(What the exercise asks) Write out exactly the lines of the entries below from the one holding "Xiaonan is a" to the one holding "### **Prashasth Katukojwala**, Developer", inclusive, and leave out all other lines.

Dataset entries
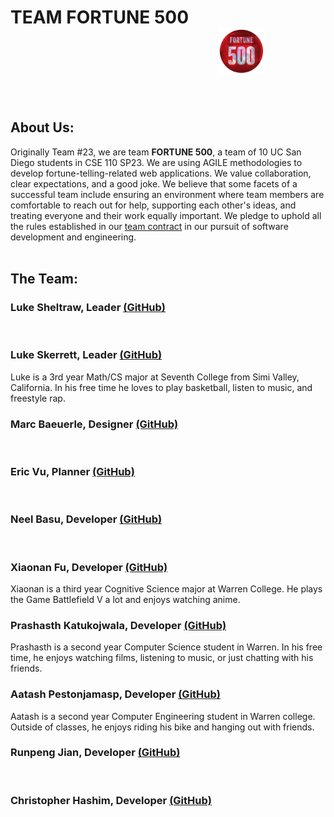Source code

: # TEAM FORTUNE 500 &emsp; &emsp; &emsp;  &emsp; &emsp; &emsp; &emsp; &emsp; &emsp; &emsp; &emsp; &emsp; &emsp; &emsp; &emsp; &ensp; <img src="./branding/teamlogo.png" width="75px" height="75px">

<br>

## About Us:

Originally Team #23, we are team **FORTUNE 500**, a team of 10 UC San Diego students in CSE 110 SP23. We are using AGILE methodologies to develop fortune-telling-related web applications. We value collaboration, clear expectations, and a good joke. We believe that some facets of a successful team include ensuring an environment where team members are comfortable to reach out for help, supporting each other's ideas, and treating everyone and their work equally important. We pledge to uphold all the rules established in our [team contract](./misc/rules.md) in our pursuit of software development and engineering.
<br> <br>

## The Team:

### **Luke Sheltraw**, Leader [(GitHub)](https://github.com/Luke-Sheltraw)

<br>

### **Luke Skerrett**, Leader [(GitHub)](https://github.com/LukeSkerrett)
Luke is a 3rd year Math/CS major at Seventh College from Simi Valley, California. In his free time he loves to play basketball, listen to music, and freestyle rap.
<br>

 ### **Marc Baeuerle**, Designer [(GitHub)](https://github.com/MarcBaeuerle)

<br>

### **Eric Vu**, Planner [(GitHub)](https://github.com/air-wickvu)

<br>

### **Neel Basu**, Developer [(GitHub)](https://github.com/neel-basu)

<br>

### **Xiaonan Fu**, Developer [(GitHub)](https://github.com/XiaonanFu-ucsd)
Xiaonan is a third year Cognitive Science major at Warren College. He plays the Game Battlefield V a lot and enjoys watching anime. 

### **Prashasth Katukojwala**, Developer [(GitHub)](https://github.com/prashasthk)
Prashasth is a second year Computer Science student in Warren. In his free time, he enjoys watching films, listening to music, or just chatting with his friends.
<br>

### **Aatash Pestonjamasp**, Developer [(GitHub)](https://github.com/AAP127)
Aatash is a second year Computer Engineering student in Warren college. Outside of classes, he enjoys riding his bike and hanging out with friends.
<br>

### **Runpeng Jian**, Developer [(GitHub)](https://github.com/RunpengJ)

<br>

### **Christopher Hashim**, Developer [(GitHub)](https://github.com/chashim39)

<br>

(Exercise answer)
Xiaonan is a third year Cognitive Science major at Warren College. He plays the Game Battlefield V a lot and enjoys watching anime. 

### **Prashasth Katukojwala**, Developer [(GitHub)](https://github.com/prashasthk)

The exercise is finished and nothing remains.